I would suggest asking about it in the Docker/Moby community

samcarpentier commented 5 years ago

On my end, I waas using log driver journald and it was problematic. I just changed it to json-file and the issue is now resolved!

Here is a sample of my Docker daemon config:

{
  ...
  "log-driver": "json-file",
  "log-opts": {"max-size": "5m", "max-file": "1"},
  ...
}

Thanks for your help!

radistao commented 5 years ago

Minor update from my side: tried on Vagrant(debian/stretch64) + docker 19.03.1 + jenkins/jenkins image + BlueOcean plugin on this simple test project (which still fails in our working environment)

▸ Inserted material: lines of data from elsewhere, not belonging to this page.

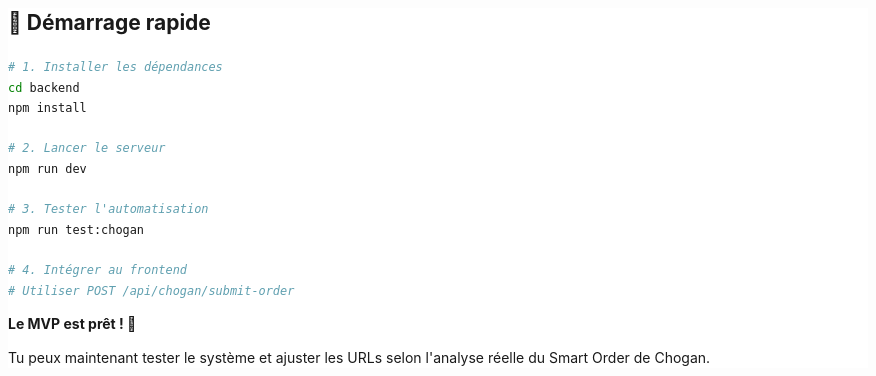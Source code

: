 ## 🚀 Démarrage rapide

```bash
# 1. Installer les dépendances
cd backend
npm install

# 2. Lancer le serveur
npm run dev

# 3. Tester l'automatisation
npm run test:chogan

# 4. Intégrer au frontend
# Utiliser POST /api/chogan/submit-order
```

**Le MVP est prêt ! 🎉** 

Tu peux maintenant tester le système et ajuster les URLs selon l'analyse réelle du Smart Order de Chogan. 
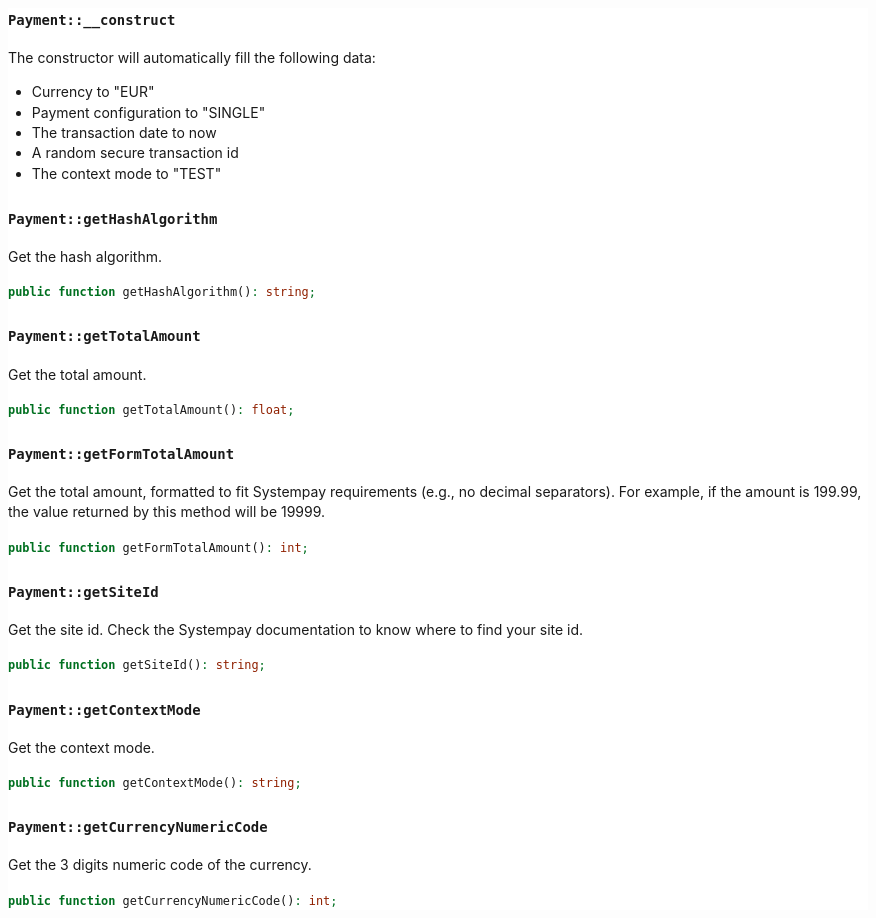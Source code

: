 ### `Payment::__construct`

The constructor will automatically fill the following data:

- Currency to "EUR"
- Payment configuration to "SINGLE"
- The transaction date to now
- A random secure transaction id
- The context mode to "TEST"

### `Payment::getHashAlgorithm`

Get the hash algorithm.

```php
public function getHashAlgorithm(): string;
```

### `Payment::getTotalAmount`

Get the total amount.

```php
public function getTotalAmount(): float;
```

### `Payment::getFormTotalAmount`

Get the total amount, formatted to fit Systempay requirements (e.g., no decimal separators). For example, if the amount is 199.99, the value returned by this method will be 19999.

```php
public function getFormTotalAmount(): int;
```

### `Payment::getSiteId`

Get the site id. Check the Systempay documentation to know where to find your site id.

```php
public function getSiteId(): string;
```

### `Payment::getContextMode`

Get the context mode.

```php
public function getContextMode(): string;
```

### `Payment::getCurrencyNumericCode`

Get the 3 digits numeric code of the currency.

```php
public function getCurrencyNumericCode(): int;
```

docker run -u root --privileged -ti -p 8080:8080 -v /usr/bin/docker:/usr/bin/docker -v /var/run/docker.sock:/var/run/docker.sock -v ${PWD}/jenkins_home:/var/jenkins_home:z -v /testcontainers-did/:/testcontainers-did --rm --name jenkins jenkins/jenkins

The project is built successfully with this configuration, so unfortunately i can't reproduce it in this virtual environment

vitalca commented 5 years ago

@samcarpentier, Thank you so much, your suggestion worked out!